*** Dataset excerpts Section Begins ***

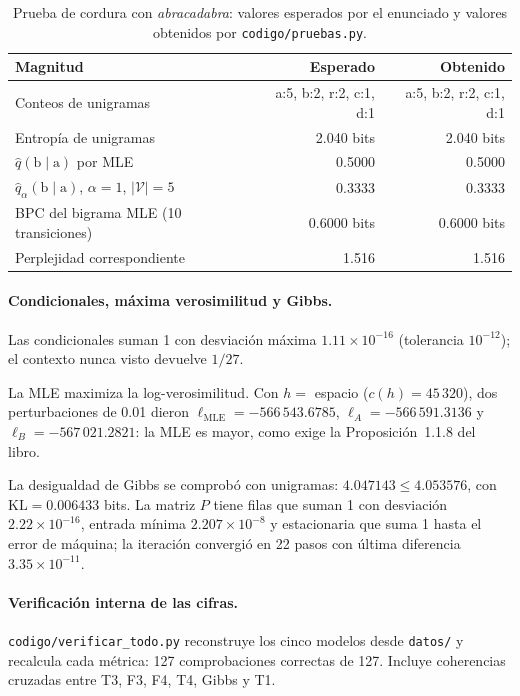 \documentclass[11pt,letterpaper]{article}
\newcommand{\KL}{\text{KL}}
\begin{document}
\begin{table}[htbp]
\centering
\small
\caption{Prueba de cordura con \emph{abracadabra}: valores esperados por el enunciado y valores obtenidos por \texttt{codigo/pruebas.py}.}
\label{tab:cordura}
\begin{tabular}{@{}lrr@{}}
\toprule
\textbf{Magnitud} & \textbf{Esperado} & \textbf{Obtenido}\\
\midrule
Conteos de unigramas & a:5, b:2, r:2, c:1, d:1 & a:5, b:2, r:2, c:1, d:1\\
Entropía de unigramas & 2.040 bits & 2.040 bits\\
$\hat q(\text{b}\mid\text{a})$ por MLE & 0.5000 & 0.5000\\
$\hat q_\alpha(\text{b}\mid\text{a})$, $\alpha=1$, $|\mathcal{V}|=5$ & 0.3333 & 0.3333\\
BPC del bigrama MLE (10 transiciones) & 0.6000 bits & 0.6000 bits\\
Perplejidad correspondiente & 1.516 & 1.516\\
\bottomrule
\end{tabular}
\end{table}

\paragraph{Condicionales, máxima verosimilitud y Gibbs.}

Las condicionales suman 1 con desviación máxima $1.11\times10^{-16}$ (tolerancia $10^{-12}$); el contexto nunca visto devuelve $1/27$.

La MLE maximiza la log-verosimilitud. Con $h=$ espacio ($c(h)=45\,320$), dos perturbaciones de 0.01 dieron $\ell_{\text{MLE}}=-566\,543.6785$, $\ell_A=-566\,591.3136$ y $\ell_B=-567\,021.2821$: la MLE es mayor, como exige la Proposición~1.1.8 del libro.

La desigualdad de Gibbs se comprobó con unigramas: $4.047143\le4.053576$, con $\KL=0.006433$ bits. La matriz $P$ tiene filas que suman 1 con desviación $2.22\times10^{-16}$, entrada mínima $2.207\times10^{-8}$ y estacionaria que suma 1 hasta el error de máquina; la iteración convergió en 22 pasos con última diferencia $3.35\times10^{-11}$.

\paragraph{Verificación interna de las cifras.}

\texttt{codigo/verificar\_todo.py} reconstruye los cinco modelos desde \texttt{datos/} y recalcula cada métrica: 127 comprobaciones correctas de 127. Incluye coherencias cruzadas entre T3, F3, F4, T4, Gibbs y T1.
\end{document}
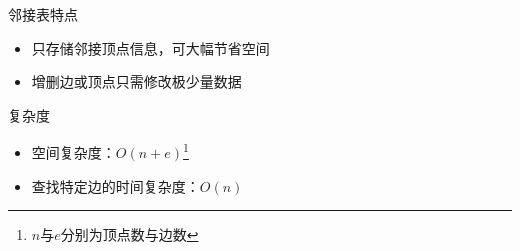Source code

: \begin{frame}
    \frametitle{\insertsectionhead}
    \begin{exampleblock}{邻接表特点}
        \begin{itemize}
            \item 只存储邻接顶点信息，可大幅节省空间
            \item 增删边或顶点只需修改极少量数据
        \end{itemize}
    \end{exampleblock}
    \begin{exampleblock}{复杂度}
        \begin{itemize}
            \item 空间复杂度：$O(n+e)$\footnote{$n$与$e$分别为顶点数与边数}
            \item 查找特定边的时间复杂度：$O(n)$
        \end{itemize}
    \end{exampleblock}
\end{frame}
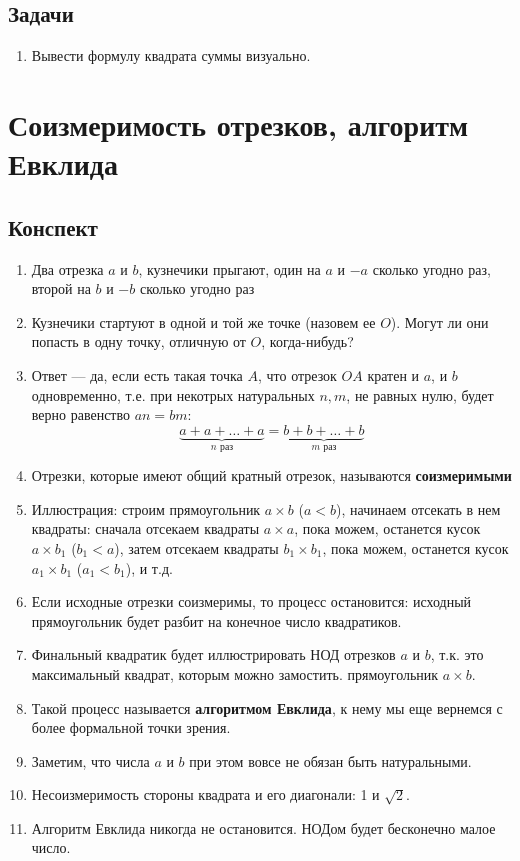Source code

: \subsection{Задачи}
\begin{enumerate}
\item Вывести формулу квадрата суммы визуально.
\end{enumerate}


\section{Соизмеримость отрезков, алгоритм Евклида}

\subsection{Конспект}
\begin{enumerate}\setlength{\itemsep}{1pt}
\item Два отрезка $a$ и $b$, кузнечики прыгают, один на $a$ и $-a$ сколько угодно раз, второй на $b$ и $-b$ сколько угодно раз
\item Кузнечики стартуют в одной и той же точке (назовем ее $O$). Могут ли они попасть в одну точку, отличную от $O$, когда-нибудь?
\item Ответ --- да, если есть такая точка $A$, что отрезок $OA$ кратен и $a$, и $b$ одновременно, т.е. при некотрых натуральных $n,m$, не равных нулю, будет верно равенство $an=bm$:
$$
\underbrace{a+a+\dots+a}_{n\mbox{ раз}}=\underbrace{b+b+\dots+b}_{m\mbox{ раз}}
$$
\item Отрезки, которые имеют общий кратный отрезок, называются \textbf{соизмеримыми}
\item Иллюстрация: строим прямоугольник $a\times b$ ($a<b$), начинаем отсекать в нем квадраты: сначала отсекаем квадраты $a\times a$, пока можем, останется кусок $a\times b_1$ ($b_1<a$), затем отсекаем квадраты $b_1\times b_1$, пока можем, останется кусок $a_1\times b_1$ ($a_1<b_1$), и т.д.
\item Если исходные отрезки соизмеримы, то процесс остановится: исходный прямоугольник будет разбит на конечное число квадратиков.
\item Финальный квадратик будет иллюстрировать НОД отрезков $a$ и $b$, т.к. это максимальный квадрат, которым можно замостить. прямоугольник $a\times b$.
\item Такой процесс называется \textbf{алгоритмом Евклида}, к нему мы еще вернемся с более формальной точки зрения.
\item Заметим, что числа $a$ и $b$ при этом вовсе не обязан быть натуральными.
\item Несоизмеримость стороны квадрата и его диагонали: 1 и $\sqrt 2$.
\item Алгоритм Евклида никогда не остановится. НОДом будет бесконечно малое число.
\end{enumerate}
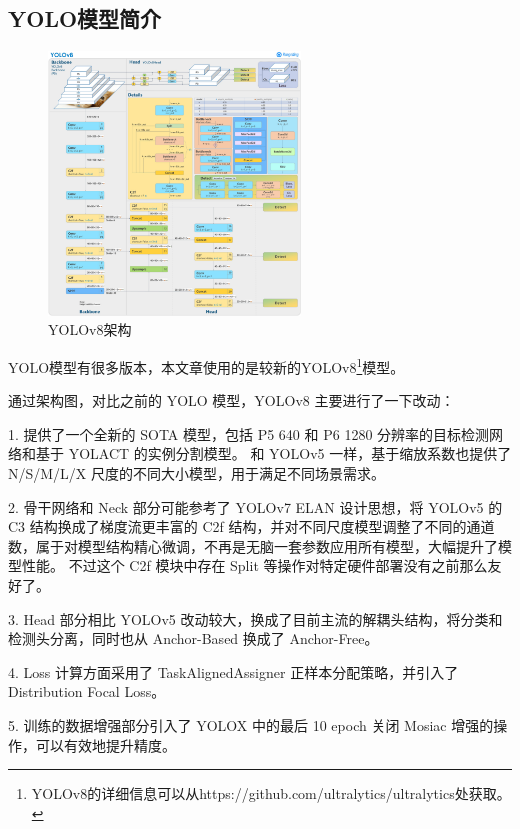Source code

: \subsection{YOLO模型简介}


\begin{figure}
    \centering %
    \includegraphics[height=7cm]{../../YOLO/pics/img1.png}
    \caption{YOLOv8架构}
\end{figure}

YOLO模型有很多版本，本文章使用的是较新的YOLOv8\footnote{YOLOv8的详细信息可以从https://github.com/ultralytics/ultralytics处获取。}模型。

通过架构图，对比之前的 YOLO 模型，YOLOv8 主要进行了一下改动： \par
1. 提供了一个全新的 SOTA 模型，包括 P5 640 和 P6 1280 分辨率的目标检测网络和基于 YOLACT 的实例分割模型。
和 YOLOv5 一样，基于缩放系数也提供了 N/S/M/L/X 尺度的不同大小模型，用于满足不同场景需求。 \par
2. 骨干网络和 Neck 部分可能参考了 YOLOv7 ELAN 设计思想，将 YOLOv5 的 C3 结构换成了梯度流更丰富的 C2f 结构，并对不同尺度模型调整了不同的通道数，属于对模型结构精心微调，不再是无脑一套参数应用所有模型，大幅提升了模型性能。
不过这个 C2f 模块中存在 Split 等操作对特定硬件部署没有之前那么友好了。\par
3. Head 部分相比 YOLOv5 改动较大，换成了目前主流的解耦头结构，将分类和检测头分离，同时也从 Anchor-Based 换成了 Anchor-Free。\par
4. Loss 计算方面采用了 TaskAlignedAssigner 正样本分配策略，并引入了 Distribution Focal Loss。\par
5. 训练的数据增强部分引入了 YOLOX 中的最后 10 epoch 关闭 Mosiac 增强的操作，可以有效地提升精度。\par



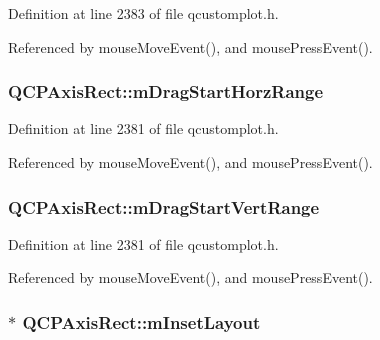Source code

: Definition at line 2383 of file qcustomplot.\+h.



Referenced by mouse\+Move\+Event(), and mouse\+Press\+Event().

\hypertarget{class_q_c_p_axis_rect_a41936cf473ec638bec382f5a40cdb1f3}{}
\subsubsection[{m\+Drag\+Start\+Horz\+Range}]{ Q\+C\+P\+Axis\+Rect\+::m\+Drag\+Start\+Horz\+Range\hspace{0.3cm}{\ttfamily [protected]}}\label{class_q_c_p_axis_rect_a41936cf473ec638bec382f5a40cdb1f3}


Definition at line 2381 of file qcustomplot.\+h.



Referenced by mouse\+Move\+Event(), and mouse\+Press\+Event().

\hypertarget{class_q_c_p_axis_rect_a1a5ae4c74b8bd46baf91bf4e4f4165f0}{}
\subsubsection[{m\+Drag\+Start\+Vert\+Range}]{ Q\+C\+P\+Axis\+Rect\+::m\+Drag\+Start\+Vert\+Range\hspace{0.3cm}{\ttfamily [protected]}}\label{class_q_c_p_axis_rect_a1a5ae4c74b8bd46baf91bf4e4f4165f0}


Definition at line 2381 of file qcustomplot.\+h.



Referenced by mouse\+Move\+Event(), and mouse\+Press\+Event().

\hypertarget{class_q_c_p_axis_rect_a255240399e0fd24baad80cbbe46f698a}{}
\subsubsection[{m\+Inset\+Layout}]{$\ast$ Q\+C\+P\+Axis\+Rect\+::m\+Inset\+Layout\hspace{0.3cm}{\ttfamily [protected]}}\label{class_q_c_p_axis_rect_a255240399e0fd24baad80cbbe46f698a}


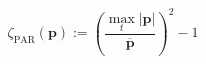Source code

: \begin{equation}
	\zeta_\text{PAR}(\textbf{p}) := \left(\frac{\max_t|\textbf{p}|}{\overline{\textbf{p}}}\right)^2 - 1
	\label{ch2:equ:cost-par}
\end{equation}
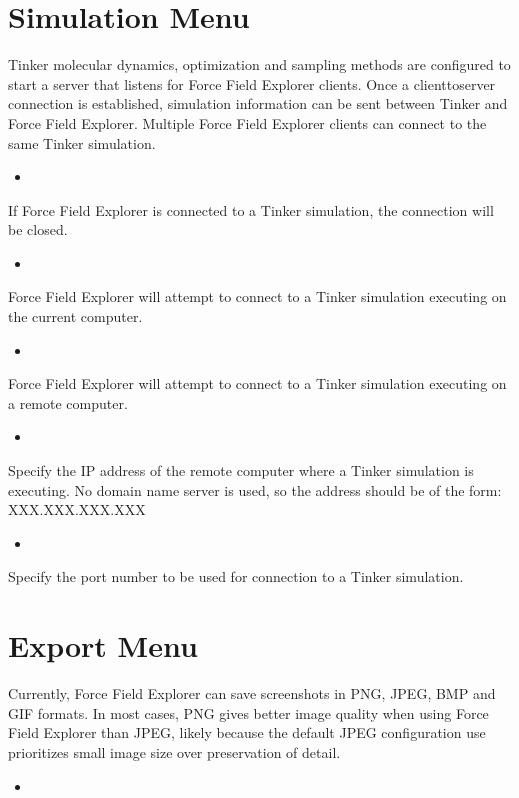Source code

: \documentclass[letterpaper,11pt,english]{sphinxmanual}
\begin{document}
\section{Simulation Menu}
\label{\detokenize{text/menus:simulation-menu}}
Tinker molecular dynamics, optimization and sampling methods are configured to start a server that listens for Force Field Explorer clients. Once a client\sphinxhyphen{}to\sphinxhyphen{}server connection is established, simulation information can be sent between Tinker and Force Field Explorer. Multiple Force Field Explorer clients can connect to the same Tinker simulation.
\begin{itemize}
\item {} 

\end{itemize}

If Force Field Explorer is connected to a Tinker simulation, the connection will be closed.
\begin{itemize}
\item {} 

\end{itemize}

Force Field Explorer will attempt to connect to a Tinker simulation executing on the current computer.
\begin{itemize}
\item {} 

\end{itemize}

Force Field Explorer will attempt to connect to a Tinker simulation executing on a remote computer.
\begin{itemize}
\item {} 

\end{itemize}

Specify the IP address of the remote computer where a Tinker simulation is executing. No domain name server is used, so the address should be of the form: XXX.XXX.XXX.XXX
\begin{itemize}
\item {} 

\end{itemize}

Specify the port number to be used for connection to a Tinker simulation.


\section{Export Menu}
\label{\detokenize{text/menus:export-menu}}
Currently, Force Field Explorer can save screenshots in PNG, JPEG, BMP and GIF formats. In most cases, PNG gives better image quality when using Force Field Explorer than JPEG, likely because the default JPEG configuration use prioritizes small image size over preservation of detail.
\begin{itemize}
\item {} 

\end{itemize}
\end{document}
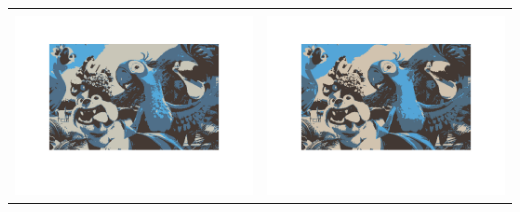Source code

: \documentclass[fleqn]{article}
\begin{document}
\begin{center}
  \begin{longtable}{ c | c }
	\multicolumn{1}{c}{} & 
	\multicolumn{1}{c}{}  \\
	\includegraphics[scale=0.4]{./pics/task1and2/rio_k=4_random/K=4_iteration_1_random_4_rio.png} & \includegraphics[scale=0.4]{./pics/task1and2/rio_k=4_random/K=4_iteration_2_random_4_rio.png} \\\hline

\end{longtable}
\end{center}
\end{document}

*** Dataset excerpts Section Ends ***

• Goal of the exercise:
Looking at the data above, return every line from the one with "BPC del bigrama" down to the one with "interna de las", exactly and inclusively.

• Answer for the task:
BPC del bigrama MLE (10 transiciones) & 0.6000 bits & 0.6000 bits\\
Perplejidad correspondiente & 1.516 & 1.516\\
\bottomrule
\end{tabular}
\end{table}

\paragraph{Condicionales, máxima verosimilitud y Gibbs.}

Las condicionales suman 1 con desviación máxima $1.11\times10^{-16}$ (tolerancia $10^{-12}$); el contexto nunca visto devuelve $1/27$.

La MLE maximiza la log-verosimilitud. Con $h=$ espacio ($c(h)=45\,320$), dos perturbaciones de 0.01 dieron $\ell_{\text{MLE}}=-566\,543.6785$, $\ell_A=-566\,591.3136$ y $\ell_B=-567\,021.2821$: la MLE es mayor, como exige la Proposición~1.1.8 del libro.

La desigualdad de Gibbs se comprobó con unigramas: $4.047143\le4.053576$, con $\KL=0.006433$ bits. La matriz $P$ tiene filas que suman 1 con desviación $2.22\times10^{-16}$, entrada mínima $2.207\times10^{-8}$ y estacionaria que suma 1 hasta el error de máquina; la iteración convergió en 22 pasos con última diferencia $3.35\times10^{-11}$.

\paragraph{Verificación interna de las cifras.}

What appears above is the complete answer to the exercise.